一部の数学者や好事家だけで楽しまれていたパズルを大衆の娯楽にしたのは、サム・ロイド(米)とH・E・デュードニー(英)の二人のパズル作家でした。
19世紀末から20世紀初頭にかけて急速に発達した新聞・雑誌は、こぞって二人のパズルを掲載し読者を熱狂させました。
数字パズル、図形パズル、魔方陣……100年前のパズルは、今解いても面白いものばかりです。
本書は、二人の巨匠の作品を中心にして、古今東西の傑作100問を掲載。
鉛筆片手に、大人も子どもも遊べる新書です。

[ 目次 ]


[ 問題提起 ]
以前、アメリカに出張したとき、「数独」と呼ばれるパズルが大流行しているのを目撃して本当に驚いたことがある。

空港ではキオスクの書籍売り場で数独が大きなスペースを占領しているし、飛行機の待ち時間を利用して、ボールペンを片手に数独とにらめっこしている人々が目につく。

主要な日刊紙では、従来あったブリッジの常設欄がとうとう数独に乗っ取られてしまったという。
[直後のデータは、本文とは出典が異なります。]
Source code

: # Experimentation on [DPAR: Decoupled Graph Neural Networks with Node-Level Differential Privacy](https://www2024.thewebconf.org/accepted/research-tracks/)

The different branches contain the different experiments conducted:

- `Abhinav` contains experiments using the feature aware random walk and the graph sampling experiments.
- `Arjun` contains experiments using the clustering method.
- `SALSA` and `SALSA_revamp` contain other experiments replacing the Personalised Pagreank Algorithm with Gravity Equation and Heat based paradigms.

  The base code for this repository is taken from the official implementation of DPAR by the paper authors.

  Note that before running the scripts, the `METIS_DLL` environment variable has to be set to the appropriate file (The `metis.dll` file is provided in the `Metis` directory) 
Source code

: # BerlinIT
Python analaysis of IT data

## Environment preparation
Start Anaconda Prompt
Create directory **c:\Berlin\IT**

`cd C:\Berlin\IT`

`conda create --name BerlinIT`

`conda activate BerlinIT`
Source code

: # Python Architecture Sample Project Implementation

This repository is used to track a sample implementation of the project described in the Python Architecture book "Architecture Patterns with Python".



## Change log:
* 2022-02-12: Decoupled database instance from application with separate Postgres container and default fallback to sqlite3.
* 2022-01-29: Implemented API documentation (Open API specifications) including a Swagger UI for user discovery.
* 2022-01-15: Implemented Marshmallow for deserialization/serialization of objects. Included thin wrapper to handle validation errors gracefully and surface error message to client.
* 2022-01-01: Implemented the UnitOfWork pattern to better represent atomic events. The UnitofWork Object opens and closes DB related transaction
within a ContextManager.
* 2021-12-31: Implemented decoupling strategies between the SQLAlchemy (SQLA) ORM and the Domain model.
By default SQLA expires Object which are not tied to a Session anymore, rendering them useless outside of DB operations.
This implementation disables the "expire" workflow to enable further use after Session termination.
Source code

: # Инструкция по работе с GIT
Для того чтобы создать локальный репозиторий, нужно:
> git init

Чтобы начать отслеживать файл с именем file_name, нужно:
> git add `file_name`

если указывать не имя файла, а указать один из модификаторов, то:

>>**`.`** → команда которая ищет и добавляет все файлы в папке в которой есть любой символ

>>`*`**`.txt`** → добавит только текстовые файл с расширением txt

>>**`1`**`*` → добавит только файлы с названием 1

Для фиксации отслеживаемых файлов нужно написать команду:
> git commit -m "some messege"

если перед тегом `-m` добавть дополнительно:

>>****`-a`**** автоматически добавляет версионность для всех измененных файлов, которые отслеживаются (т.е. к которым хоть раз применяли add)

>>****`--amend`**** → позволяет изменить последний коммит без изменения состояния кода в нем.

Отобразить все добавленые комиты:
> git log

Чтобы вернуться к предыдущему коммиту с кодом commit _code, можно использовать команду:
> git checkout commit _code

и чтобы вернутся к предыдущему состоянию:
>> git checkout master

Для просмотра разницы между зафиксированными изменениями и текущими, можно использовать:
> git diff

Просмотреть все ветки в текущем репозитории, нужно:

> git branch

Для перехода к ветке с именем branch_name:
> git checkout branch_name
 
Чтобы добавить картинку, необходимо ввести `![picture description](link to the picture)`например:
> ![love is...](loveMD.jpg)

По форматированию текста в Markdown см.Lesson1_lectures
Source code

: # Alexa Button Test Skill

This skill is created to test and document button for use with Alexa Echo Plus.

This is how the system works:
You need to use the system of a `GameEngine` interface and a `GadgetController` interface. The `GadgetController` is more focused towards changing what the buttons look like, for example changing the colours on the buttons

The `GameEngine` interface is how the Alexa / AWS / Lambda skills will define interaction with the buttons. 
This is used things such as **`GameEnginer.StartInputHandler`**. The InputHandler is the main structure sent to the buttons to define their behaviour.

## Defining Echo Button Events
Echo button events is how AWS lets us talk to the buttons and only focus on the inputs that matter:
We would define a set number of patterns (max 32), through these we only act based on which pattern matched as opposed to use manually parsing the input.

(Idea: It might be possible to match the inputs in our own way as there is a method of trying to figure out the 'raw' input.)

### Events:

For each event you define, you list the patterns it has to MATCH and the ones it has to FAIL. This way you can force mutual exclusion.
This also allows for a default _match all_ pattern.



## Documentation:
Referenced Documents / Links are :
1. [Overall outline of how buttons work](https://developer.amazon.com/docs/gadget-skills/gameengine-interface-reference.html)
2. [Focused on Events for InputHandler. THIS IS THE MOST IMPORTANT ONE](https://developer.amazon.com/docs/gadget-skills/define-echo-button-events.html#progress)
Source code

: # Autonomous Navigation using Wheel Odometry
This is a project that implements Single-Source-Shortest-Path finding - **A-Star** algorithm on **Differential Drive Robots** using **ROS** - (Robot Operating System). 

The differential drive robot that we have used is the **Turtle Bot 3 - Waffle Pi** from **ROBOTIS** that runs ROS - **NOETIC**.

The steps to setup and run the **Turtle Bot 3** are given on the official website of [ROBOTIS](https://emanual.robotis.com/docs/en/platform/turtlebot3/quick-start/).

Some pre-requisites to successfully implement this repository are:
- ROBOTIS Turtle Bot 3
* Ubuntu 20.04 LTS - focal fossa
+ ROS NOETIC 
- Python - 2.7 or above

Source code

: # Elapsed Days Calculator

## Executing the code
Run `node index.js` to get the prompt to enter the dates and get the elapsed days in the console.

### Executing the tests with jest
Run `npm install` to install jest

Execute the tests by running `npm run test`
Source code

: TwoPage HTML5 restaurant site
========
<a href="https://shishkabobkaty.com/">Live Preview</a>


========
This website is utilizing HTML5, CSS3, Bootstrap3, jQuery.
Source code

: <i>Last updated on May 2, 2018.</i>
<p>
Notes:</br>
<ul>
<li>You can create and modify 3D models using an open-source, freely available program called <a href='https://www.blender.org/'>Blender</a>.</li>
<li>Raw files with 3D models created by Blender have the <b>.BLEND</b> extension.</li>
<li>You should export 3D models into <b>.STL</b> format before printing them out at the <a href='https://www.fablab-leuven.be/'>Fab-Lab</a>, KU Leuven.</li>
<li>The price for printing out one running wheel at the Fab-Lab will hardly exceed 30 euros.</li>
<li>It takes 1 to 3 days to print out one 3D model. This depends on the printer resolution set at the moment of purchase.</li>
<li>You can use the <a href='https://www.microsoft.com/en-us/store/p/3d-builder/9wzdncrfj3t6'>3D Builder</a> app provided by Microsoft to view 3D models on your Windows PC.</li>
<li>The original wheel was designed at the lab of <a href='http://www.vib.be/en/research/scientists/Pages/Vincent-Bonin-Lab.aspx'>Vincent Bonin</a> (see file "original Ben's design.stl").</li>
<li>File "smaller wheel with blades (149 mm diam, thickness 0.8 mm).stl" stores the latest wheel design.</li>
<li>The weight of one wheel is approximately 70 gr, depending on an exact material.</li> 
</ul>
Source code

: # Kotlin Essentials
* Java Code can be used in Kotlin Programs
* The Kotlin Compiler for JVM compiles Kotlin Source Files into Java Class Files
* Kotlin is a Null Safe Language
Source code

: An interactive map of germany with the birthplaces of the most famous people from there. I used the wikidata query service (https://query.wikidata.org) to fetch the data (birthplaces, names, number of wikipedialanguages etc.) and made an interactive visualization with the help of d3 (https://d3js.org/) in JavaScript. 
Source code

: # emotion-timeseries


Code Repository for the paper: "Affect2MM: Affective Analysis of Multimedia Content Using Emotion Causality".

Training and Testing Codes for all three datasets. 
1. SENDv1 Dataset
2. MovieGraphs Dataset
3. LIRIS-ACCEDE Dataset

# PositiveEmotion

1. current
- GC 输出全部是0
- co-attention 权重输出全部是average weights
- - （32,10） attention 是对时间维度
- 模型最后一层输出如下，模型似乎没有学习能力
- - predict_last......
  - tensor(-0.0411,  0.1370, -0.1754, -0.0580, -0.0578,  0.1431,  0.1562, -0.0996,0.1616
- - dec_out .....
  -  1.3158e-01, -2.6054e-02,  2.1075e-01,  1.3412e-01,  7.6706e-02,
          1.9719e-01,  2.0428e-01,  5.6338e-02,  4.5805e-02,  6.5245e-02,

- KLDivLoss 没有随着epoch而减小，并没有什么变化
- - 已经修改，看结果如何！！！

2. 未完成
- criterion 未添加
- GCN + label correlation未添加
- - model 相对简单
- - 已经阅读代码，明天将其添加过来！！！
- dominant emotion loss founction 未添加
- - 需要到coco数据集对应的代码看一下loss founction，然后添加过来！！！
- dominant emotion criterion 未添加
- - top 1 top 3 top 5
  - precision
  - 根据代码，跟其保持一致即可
「スードク」(ときには「スドク」とも発音される)という言葉が口にされるのを、わたしは何度も耳にした。

それほどまでに、数独流行の勢いは猛烈だったのだ。

何年かの周期を置いて、このように突発的に流行するもの、それがパズルである(この前の流行は、ルービック・キューブだったか?)。

数独の場合なら、使うのは数字だけなので言語の垣根はなく、多少のコツを知っていて根気さえあれば誰にでも解けるところが、またたくまに世界中に広まった原因だろうか。
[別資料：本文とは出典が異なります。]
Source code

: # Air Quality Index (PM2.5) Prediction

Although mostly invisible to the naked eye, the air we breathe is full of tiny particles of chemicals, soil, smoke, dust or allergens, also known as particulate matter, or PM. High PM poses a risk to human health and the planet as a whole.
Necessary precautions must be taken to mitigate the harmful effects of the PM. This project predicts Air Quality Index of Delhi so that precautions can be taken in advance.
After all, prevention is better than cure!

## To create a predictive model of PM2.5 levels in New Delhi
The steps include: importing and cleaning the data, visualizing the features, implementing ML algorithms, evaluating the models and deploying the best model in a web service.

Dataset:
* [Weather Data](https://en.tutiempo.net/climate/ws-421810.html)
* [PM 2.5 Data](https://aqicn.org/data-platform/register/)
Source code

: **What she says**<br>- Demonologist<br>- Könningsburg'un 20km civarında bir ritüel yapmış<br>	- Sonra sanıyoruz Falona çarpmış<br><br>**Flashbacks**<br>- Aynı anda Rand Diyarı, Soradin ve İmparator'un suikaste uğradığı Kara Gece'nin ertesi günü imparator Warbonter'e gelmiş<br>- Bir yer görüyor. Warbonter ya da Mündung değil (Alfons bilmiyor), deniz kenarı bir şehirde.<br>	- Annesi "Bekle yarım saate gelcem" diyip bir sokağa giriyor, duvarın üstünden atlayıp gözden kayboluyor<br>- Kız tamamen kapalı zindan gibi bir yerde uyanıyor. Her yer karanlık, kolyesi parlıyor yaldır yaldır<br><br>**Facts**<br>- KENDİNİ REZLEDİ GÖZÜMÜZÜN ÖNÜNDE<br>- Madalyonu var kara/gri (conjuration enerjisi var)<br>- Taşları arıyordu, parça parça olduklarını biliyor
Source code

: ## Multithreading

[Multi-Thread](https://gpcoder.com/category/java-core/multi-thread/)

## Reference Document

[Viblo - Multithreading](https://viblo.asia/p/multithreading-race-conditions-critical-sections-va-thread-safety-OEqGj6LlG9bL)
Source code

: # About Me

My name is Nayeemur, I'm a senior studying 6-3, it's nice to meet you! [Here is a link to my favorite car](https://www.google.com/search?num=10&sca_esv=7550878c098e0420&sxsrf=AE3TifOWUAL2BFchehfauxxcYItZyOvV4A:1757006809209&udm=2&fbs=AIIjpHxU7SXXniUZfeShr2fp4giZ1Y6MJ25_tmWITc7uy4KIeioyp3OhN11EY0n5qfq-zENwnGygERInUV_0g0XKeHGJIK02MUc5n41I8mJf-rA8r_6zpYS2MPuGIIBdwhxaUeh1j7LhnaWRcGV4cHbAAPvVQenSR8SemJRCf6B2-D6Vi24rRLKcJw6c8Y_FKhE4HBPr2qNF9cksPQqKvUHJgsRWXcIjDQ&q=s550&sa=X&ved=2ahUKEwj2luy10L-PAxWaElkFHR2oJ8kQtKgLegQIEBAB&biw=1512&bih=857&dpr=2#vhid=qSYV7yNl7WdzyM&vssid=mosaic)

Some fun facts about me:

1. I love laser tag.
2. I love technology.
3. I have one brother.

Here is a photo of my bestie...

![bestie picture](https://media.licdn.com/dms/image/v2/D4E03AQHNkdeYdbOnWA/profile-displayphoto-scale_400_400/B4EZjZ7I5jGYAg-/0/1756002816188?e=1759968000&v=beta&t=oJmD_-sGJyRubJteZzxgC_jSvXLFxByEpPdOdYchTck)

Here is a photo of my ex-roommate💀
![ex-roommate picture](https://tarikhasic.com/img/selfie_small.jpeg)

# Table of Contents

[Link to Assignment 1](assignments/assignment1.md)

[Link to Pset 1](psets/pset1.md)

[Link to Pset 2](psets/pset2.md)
解けた瞬間の快感以外におそらく意味がなさそうな、パズルを解くという無償の行為に人々が熱中する姿を見ていると、人間という生き物は頭を使うのが好きなのだなあとつくづく思えてくる。

[ 結論 ]
ここで紹介する『巨匠の傑作パズルベスト100』は、サム・ロイドとヘンリー・アーネスト・デュードニーという、十九世紀後半から二十世紀のはじめにかけて、大西洋の両岸で大衆に絶大な人気を博した天才パズル作家二人の作品を中心にして、古今東西の有名で懐しいパズルばかりをずらりと並べた本である。

もちろん、古典パズルを扱った本に類書が多いのは避けられないが、本書は新書版という制約の下で望みうる、理想的な出来になっている。
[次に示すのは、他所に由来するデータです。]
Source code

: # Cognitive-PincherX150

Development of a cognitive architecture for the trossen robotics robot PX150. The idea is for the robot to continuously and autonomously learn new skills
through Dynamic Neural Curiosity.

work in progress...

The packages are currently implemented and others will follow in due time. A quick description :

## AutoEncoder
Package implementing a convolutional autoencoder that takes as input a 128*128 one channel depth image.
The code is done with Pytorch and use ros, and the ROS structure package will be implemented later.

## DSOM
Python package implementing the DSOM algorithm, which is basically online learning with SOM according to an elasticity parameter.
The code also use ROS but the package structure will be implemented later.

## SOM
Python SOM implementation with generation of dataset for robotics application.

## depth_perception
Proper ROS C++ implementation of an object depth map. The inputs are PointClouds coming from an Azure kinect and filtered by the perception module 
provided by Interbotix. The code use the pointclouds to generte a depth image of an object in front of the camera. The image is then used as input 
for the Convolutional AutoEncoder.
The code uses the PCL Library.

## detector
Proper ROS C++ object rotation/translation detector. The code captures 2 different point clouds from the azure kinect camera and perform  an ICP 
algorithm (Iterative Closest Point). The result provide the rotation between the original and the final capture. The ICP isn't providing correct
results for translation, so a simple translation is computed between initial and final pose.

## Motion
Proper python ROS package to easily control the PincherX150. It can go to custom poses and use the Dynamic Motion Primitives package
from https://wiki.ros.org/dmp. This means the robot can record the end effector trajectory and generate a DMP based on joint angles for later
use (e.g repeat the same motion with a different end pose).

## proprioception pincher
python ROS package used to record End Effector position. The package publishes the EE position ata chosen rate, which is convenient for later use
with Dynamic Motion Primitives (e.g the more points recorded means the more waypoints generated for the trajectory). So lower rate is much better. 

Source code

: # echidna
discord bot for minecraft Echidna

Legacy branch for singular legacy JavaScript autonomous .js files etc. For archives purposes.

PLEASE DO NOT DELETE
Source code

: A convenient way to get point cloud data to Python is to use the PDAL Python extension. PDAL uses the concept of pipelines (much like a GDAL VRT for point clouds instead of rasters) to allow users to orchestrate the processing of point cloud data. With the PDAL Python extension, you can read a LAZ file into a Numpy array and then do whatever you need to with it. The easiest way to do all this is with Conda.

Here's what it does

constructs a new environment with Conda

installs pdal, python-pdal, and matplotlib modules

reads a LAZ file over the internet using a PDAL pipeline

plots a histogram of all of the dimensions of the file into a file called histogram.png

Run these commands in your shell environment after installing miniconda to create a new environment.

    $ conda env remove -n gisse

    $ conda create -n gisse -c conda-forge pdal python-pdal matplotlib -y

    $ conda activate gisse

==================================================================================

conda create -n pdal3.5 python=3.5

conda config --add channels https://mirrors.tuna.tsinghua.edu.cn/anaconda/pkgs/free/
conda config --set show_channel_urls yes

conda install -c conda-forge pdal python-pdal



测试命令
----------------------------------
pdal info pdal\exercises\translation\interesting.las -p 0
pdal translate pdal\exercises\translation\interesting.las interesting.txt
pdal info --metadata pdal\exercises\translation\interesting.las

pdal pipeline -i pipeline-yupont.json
古典パズル史全体への目配りが利いていること、ロイドとデュードニーの伝記的な記述が的確でしかも読み物としておもしろいこと、ロイドがパズルのコラムを持っていた新聞のページが図版としてそのまま載っていること、など著者の目のたしかさをうかがわせる賞讃すべき点は多い。

ロイドやデュードニーのパズルが数独のような根気型のパズルと異なるのは、誰でも解けるほど簡単なものではないというところだ。

むしろその多くは、発想の転換やひらめきにめぐり会わないかぎり、ほとんど解けないだろう。

たとえば、デュードニーの最も有名なパズルの一つである、「正三角形を四つの断片に切って正方形を作れ」という問題などは、よほどの数学好きでないかぎりとうてい解けるとは思えない。

それでは、一般読者はこういうパズル本をどのように楽しめばいいか。

まず、問題になっているパズルを、自分の頭で少しでもいいから考えてみることだ。

そして、少し考えて解けなかったら、さっさと答えを見てしまってもかまわない。

そこでわたしたちは、ロイドやデュードニーといった天才たちの、常識をひっくり返す奇想に直接ふれて、なるほどそうか!ときっと感心することになる。

その意味で、本書は上質のミステリに似ている。

ミステリを読むときでも、読者は犯人を無理に当てようとせずに、名探偵の推理に耳を傾けているだけでいいのである。

ちなみに、本書にも出てくるロイドの代表的なパズルの一つで、人間が一人消失してしまう「地球を飛び出せ」を、日本のある有名なミステリの長篇小説がトリックに用いていたことを思い出しておこう。

新聞雑誌の読者たちは、こうして新しい驚きを次から次へと提供してくれるロイドやデュードニーを愛した。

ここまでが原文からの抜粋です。